─── Records supplied ───
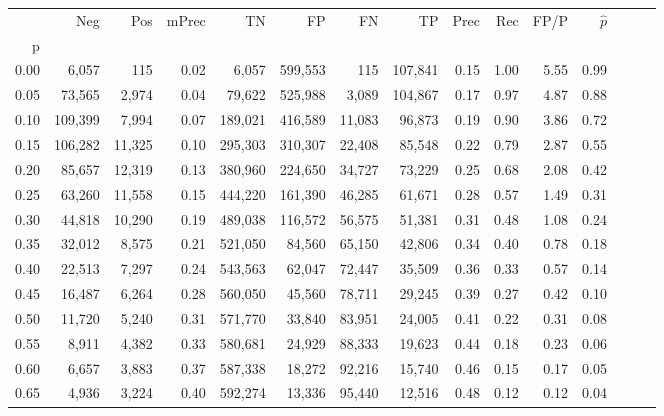 \begin{tabular}{rrrrrrrrrrrrrrr}
\toprule
{} &      Neg &     Pos & mPrec &       TN &       FP &       FN &       TP &  Prec &   Rec &  FP/P & $\hat{p}$ \\
p    &          &         &       &          &          &          &          &       &       &       &           \\
\midrule
0.00 &    6,057 &     115 &  0.02 &    6,057 &  599,553 &      115 &  107,841 &  0.15 &  1.00 &  5.55 &      0.99 \\
0.05 &   73,565 &   2,974 &  0.04 &   79,622 &  525,988 &    3,089 &  104,867 &  0.17 &  0.97 &  4.87 &      0.88 \\
0.10 &  109,399 &   7,994 &  0.07 &  189,021 &  416,589 &   11,083 &   96,873 &  0.19 &  0.90 &  3.86 &      0.72 \\
0.15 &  106,282 &  11,325 &  0.10 &  295,303 &  310,307 &   22,408 &   85,548 &  0.22 &  0.79 &  2.87 &      0.55 \\
0.20 &   85,657 &  12,319 &  0.13 &  380,960 &  224,650 &   34,727 &   73,229 &  0.25 &  0.68 &  2.08 &      0.42 \\
0.25 &   63,260 &  11,558 &  0.15 &  444,220 &  161,390 &   46,285 &   61,671 &  0.28 &  0.57 &  1.49 &      0.31 \\
0.30 &   44,818 &  10,290 &  0.19 &  489,038 &  116,572 &   56,575 &   51,381 &  0.31 &  0.48 &  1.08 &      0.24 \\
0.35 &   32,012 &   8,575 &  0.21 &  521,050 &   84,560 &   65,150 &   42,806 &  0.34 &  0.40 &  0.78 &      0.18 \\
0.40 &   22,513 &   7,297 &  0.24 &  543,563 &   62,047 &   72,447 &   35,509 &  0.36 &  0.33 &  0.57 &      0.14 \\
0.45 &   16,487 &   6,264 &  0.28 &  560,050 &   45,560 &   78,711 &   29,245 &  0.39 &  0.27 &  0.42 &      0.10 \\
0.50 &   11,720 &   5,240 &  0.31 &  571,770 &   33,840 &   83,951 &   24,005 &  0.41 &  0.22 &  0.31 &      0.08 \\
0.55 &    8,911 &   4,382 &  0.33 &  580,681 &   24,929 &   88,333 &   19,623 &  0.44 &  0.18 &  0.23 &      0.06 \\
0.60 &    6,657 &   3,883 &  0.37 &  587,338 &   18,272 &   92,216 &   15,740 &  0.46 &  0.15 &  0.17 &      0.05 \\
0.65 &    4,936 &   3,224 &  0.40 &  592,274 &   13,336 &   95,440 &   12,516 &  0.48 &  0.12 &  0.12 &      0.04 \\

\end{tabular}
───
- What this task involves
Your copy should match the records above exactly, except that it contains no pictures.

- The answer
 \begin{tabular}{rrrrrrrrrrrrrrr}
\toprule
{} &      Neg &     Pos & mPrec &       TN &       FP &       FN &       TP &  Prec &   Rec &  FP/P & $\hat{p}$ \\
p    &          &         &       &          &          &          &          &       &       &       &           \\
\midrule
0.00 &    6,057 &     115 &  0.02 &    6,057 &  599,553 &      115 &  107,841 &  0.15 &  1.00 &  5.55 &      0.99 \\
0.05 &   73,565 &   2,974 &  0.04 &   79,622 &  525,988 &    3,089 &  104,867 &  0.17 &  0.97 &  4.87 &      0.88 \\
0.10 &  109,399 &   7,994 &  0.07 &  189,021 &  416,589 &   11,083 &   96,873 &  0.19 &  0.90 &  3.86 &      0.72 \\
0.15 &  106,282 &  11,325 &  0.10 &  295,303 &  310,307 &   22,408 &   85,548 &  0.22 &  0.79 &  2.87 &      0.55 \\
0.20 &   85,657 &  12,319 &  0.13 &  380,960 &  224,650 &   34,727 &   73,229 &  0.25 &  0.68 &  2.08 &      0.42 \\
0.25 &   63,260 &  11,558 &  0.15 &  444,220 &  161,390 &   46,285 &   61,671 &  0.28 &  0.57 &  1.49 &      0.31 \\
0.30 &   44,818 &  10,290 &  0.19 &  489,038 &  116,572 &   56,575 &   51,381 &  0.31 &  0.48 &  1.08 &      0.24 \\
0.35 &   32,012 &   8,575 &  0.21 &  521,050 &   84,560 &   65,150 &   42,806 &  0.34 &  0.40 &  0.78 &      0.18 \\
0.40 &   22,513 &   7,297 &  0.24 &  543,563 &   62,047 &   72,447 &   35,509 &  0.36 &  0.33 &  0.57 &      0.14 \\
0.45 &   16,487 &   6,264 &  0.28 &  560,050 &   45,560 &   78,711 &   29,245 &  0.39 &  0.27 &  0.42 &      0.10 \\
0.50 &   11,720 &   5,240 &  0.31 &  571,770 &   33,840 &   83,951 &   24,005 &  0.41 &  0.22 &  0.31 &      0.08 \\
0.55 &    8,911 &   4,382 &  0.33 &  580,681 &   24,929 &   88,333 &   19,623 &  0.44 &  0.18 &  0.23 &      0.06 \\
0.60 &    6,657 &   3,883 &  0.37 &  587,338 &   18,272 &   92,216 &   15,740 &  0.46 &  0.15 &  0.17 &      0.05 \\
0.65 &    4,936 &   3,224 &  0.40 &  592,274 &   13,336 &   95,440 &   12,516 &  0.48 &  0.12 &  0.12 &      0.04 \\

\end{tabular}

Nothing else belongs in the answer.